L’autopsia conferma il decesso per infarto. I funerali oggi pomeriggio alle 15.30 nella chiesa di Santo Stefano a Pizzoli

L’AQUILA. Si celebrano oggi pomeriggio, dalle 15,30, nella chiesa di Santo Stefano protomartire,a Pizzoli, paese di origine, i funerali di Giuseppe Ioannucci, l’escursionista morto due giorni fa, a soli 48 anni, mentre era sul Gran Sasso.

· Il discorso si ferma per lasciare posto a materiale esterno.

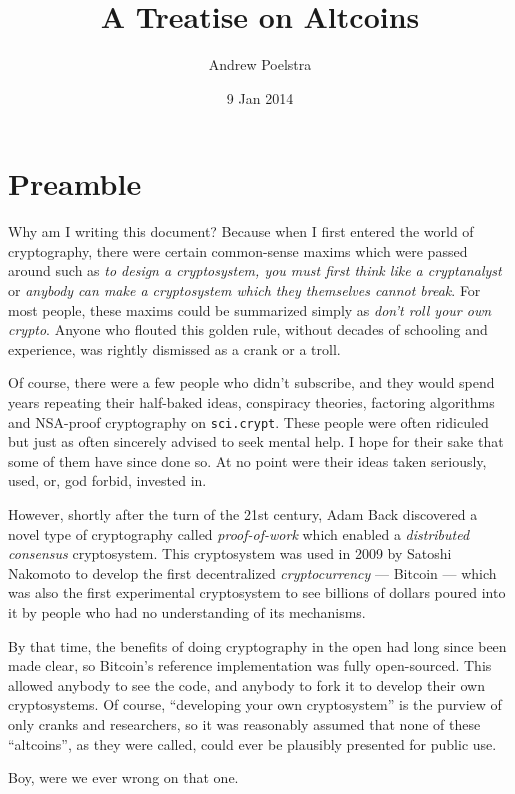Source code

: \documentclass[letterpaper]{article}
\title{A Treatise on Altcoins}
\author{Andrew Poelstra}
\date{9 Jan 2014}
\begin{document}
\maketitle

\section{Preamble}

Why am I writing this document? Because when I first entered the
world of cryptography, there were certain common-sense maxims which
were passed around such as \emph{to design a cryptosystem, you must
first think like a cryptanalyst} or \emph{anybody can make a cryptosystem
which they themselves cannot break}. For most people, these maxims
could be summarized simply as \emph{don't roll your own crypto}. Anyone
who flouted this golden rule, without decades of schooling and experience,
was rightly dismissed as a crank or a troll.

Of course, there were a few people who didn't subscribe, and they would
spend years repeating their half-baked ideas, conspiracy theories, factoring
algorithms and NSA-proof cryptography on \texttt{sci.crypt}. These people
were often ridiculed but just as often sincerely advised to seek mental help.
I hope for their sake that some of them have since done so. At no point were
their ideas taken seriously, used, or, god forbid, invested in.

However, shortly after the turn of the 21st century, Adam Back discovered
a novel type of cryptography called \emph{proof-of-work} which enabled a
\emph{distributed consensus}
cryptosystem. This cryptosystem was used in 2009 by Satoshi Nakomoto to
develop the first decentralized \emph{cryptocurrency} --- Bitcoin --- which
was also the first experimental cryptosystem to see billions of dollars
poured into it by people who had no understanding of its mechanisms.

By that time, the benefits of doing cryptography in the open had long
since been made clear, so Bitcoin's reference implementation was fully
open-sourced. This allowed anybody to see the code, and anybody to fork
it to develop their own cryptosystems. Of course, ``developing your own
cryptosystem'' is the purview of only cranks and researchers, so it was
reasonably assumed that none of these ``altcoins'', as they were called,
could ever be plausibly presented for public use.

Boy, were we ever wrong on that one.
\end{document}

Ioannucci, che gestiva con i fratelli un impianto di autodemolizione a San Vittorino, è stato ucciso da un infarto come ha sostanzialmente confermato l’autopsia fatta ieri mattina, anche se solo tra un paio di mesi si conosceranno gli esiti delle analisi che sono state comunque fatte. Si è trattato, dunque, di un malore e non ci sono aspetti di rilievo penale. I carabinieri del radiomobile hanno ricostruito gli ultimi minuti: stava facendo un’escursione a Monte Aquila e doveva arrivare con degli altri amici fino a Prati di Tivo.
Poi, si è reso conto di non star bene, ed è tornato indietro dicendo ai compagni di escursione che li avrebbe raggiunti in automobile nel posto convenuto.
Durante la strada del ritorno, però, ha accusato il malore che non gli ha dato scampo. Lo ha notato riverso a terra un altro escursionista che ha dato l’allarme ma gli addetti del 118 non hanno potuto far nulla visto che sembra essersi trattato un malore fulminante. L’aria rarefatta di altura ha contribuito alla tragedia. Era una persona molto benvoluta, amante della montagna e del mare, e anche ieri pomeriggio sono state decine le persone che sono andate a rendere omaggio alla salma all’obitorio dell’ospedale San Salvatore. Nessuno di loro riesce a capacitarsi della morte improvvisa di una persona che sembrava essere l’immagine della salute anche per le sue performance sportive.
Triste constatare che sempre il 25 aprile di un anno fa, morì a 58 anni, dopo un’ escursione ai piani di Pezza, Lucio Paolucci, persona impegnata nel mondo della cultura.